*** DATA SUPPLIED ***
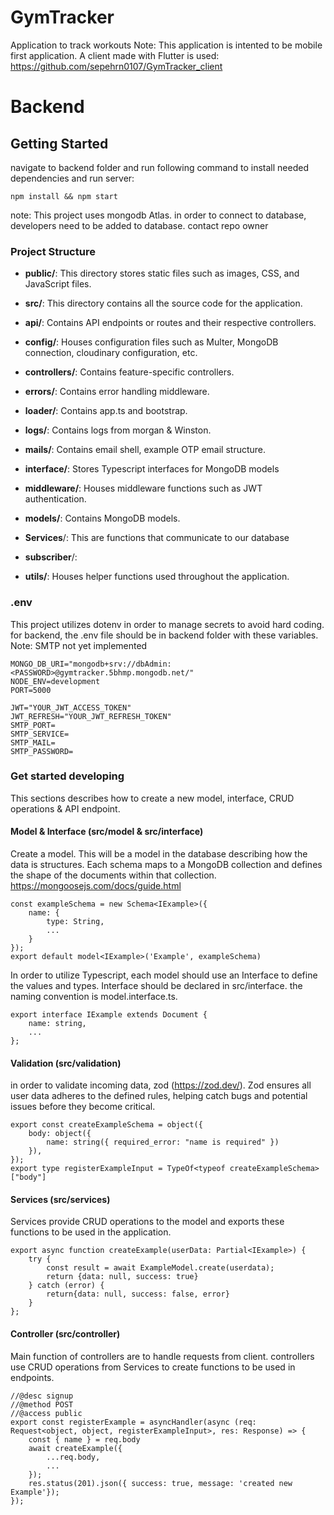# GymTracker
Application to track workouts
Note: This application is intented to be mobile first application. A client made with Flutter is used: https://github.com/sepehrn0107/GymTracker_client

# Backend
## Getting Started
navigate to backend folder and run following command to install needed dependencies and run server: 

    npm install && npm start
note: This project uses mongodb Atlas. in order to connect to database, developers need to be added to database. contact repo owner

### Project Structure

 -    **public/**: This directory stores static files such as images, CSS, and JavaScript files.
 
-   **src/**: This directory contains all the source code for the application.

-   **api/**: Contains API endpoints or routes and their respective controllers.

-   **config/**: Houses configuration files such as Multer, MongoDB connection, cloudinary configuration, etc.

-   **controllers/**: Contains feature-specific controllers.

-   **errors/**: Contains error handling middleware.

-   **loader/**: Contains app.ts and bootstrap.

-   **logs/**: Contains logs from morgan & Winston.

-   **mails/**: Contains email shell, example OTP email structure.

-   **interface/**: Stores Typescript interfaces for MongoDB models

-   **middleware/**: Houses middleware functions such as JWT authentication.

-   **models/**: Contains MongoDB models.

-   **Services**/: This are functions that communicate to our database

-   **subscriber**/: 

-   **utils/**: Houses helper functions used throughout the application.

### .env
This project utilizes dotenv in order to manage secrets to avoid hard coding. for backend, the .env file should be in backend folder with these variables. Note: SMTP not yet implemented

    MONGO_DB_URI="mongodb+srv://dbAdmin:<PASSWORD>@gymtracker.5bhmp.mongodb.net/"
    NODE_ENV=development
    PORT=5000
    
    JWT="YOUR_JWT_ACCESS_TOKEN"
    JWT_REFRESH="YOUR_JWT_REFRESH_TOKEN"
    SMTP_PORT=
    SMTP_SERVICE=
    SMTP_MAIL=
    SMTP_PASSWORD=

### Get started developing
This sections describes how to create a new model, interface, CRUD operations & API endpoint.

#### Model & Interface (src/model & src/interface) 
Create a model. This will be a model in the database describing how the data is structures. Each schema maps to a MongoDB collection and defines the shape of the documents within that collection.
https://mongoosejs.com/docs/guide.html

    const exampleSchema = new Schema<IExample>({
        name: {
            type: String,
            ...
        }
    });
    export default model<IExample>('Example', exampleSchema)

In order to utilize Typescript, each model should use an Interface to define the values and types. Interface should be declared in src/interface. the naming convention is model.interface.ts.

    export interface IExample extends Document {
        name: string,
        ...
    };

#### Validation (src/validation)
in order to validate incoming data, zod (https://zod.dev/). Zod ensures all user data adheres to the defined rules, helping catch bugs and potential issues before they become critical.

    export const createExampleSchema = object({
        body: object({
            name: string({ required_error: "name is required" })
        }),
    });
    export type registerExampleInput = TypeOf<typeof createExampleSchema>["body"]


#### Services (src/services)
Services provide CRUD operations to the model and exports these functions to be used in the application.

    export async function createExample(userData: Partial<IExample>) {
        try {
            const result = await ExampleModel.create(userdata);
            return {data: null, success: true}
        } catch (error) {
            return{data: null, success: false, error}
        }
    };
    
#### Controller (src/controller)
Main function of controllers are to handle requests from client. controllers use CRUD operations from Services to create functions to be used in endpoints.

    //@desc signup
    //@method POST
    //@access public
    export const registerExample = asyncHandler(async (req: Request<object, object, registerExampleInput>, res: Response) => {
        const { name } = req.body
        await createExample({
            ...req.body,
            ...
        });
        res.status(201).json({ success: true, message: 'created new Example'});
    });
*** End of DATA SUPPLIED ***
# [TASK REQUIREMENTS]
The required output is every line above from the one with "note: This project" down to the one with "their respective controllers.", restated word for word, ends included.

# [TASK RESPONSE]
note: This project uses mongodb Atlas. in order to connect to database, developers need to be added to database. contact repo owner

### Project Structure

 -    **public/**: This directory stores static files such as images, CSS, and JavaScript files.
 
-   **src/**: This directory contains all the source code for the application.

-   **api/**: Contains API endpoints or routes and their respective controllers.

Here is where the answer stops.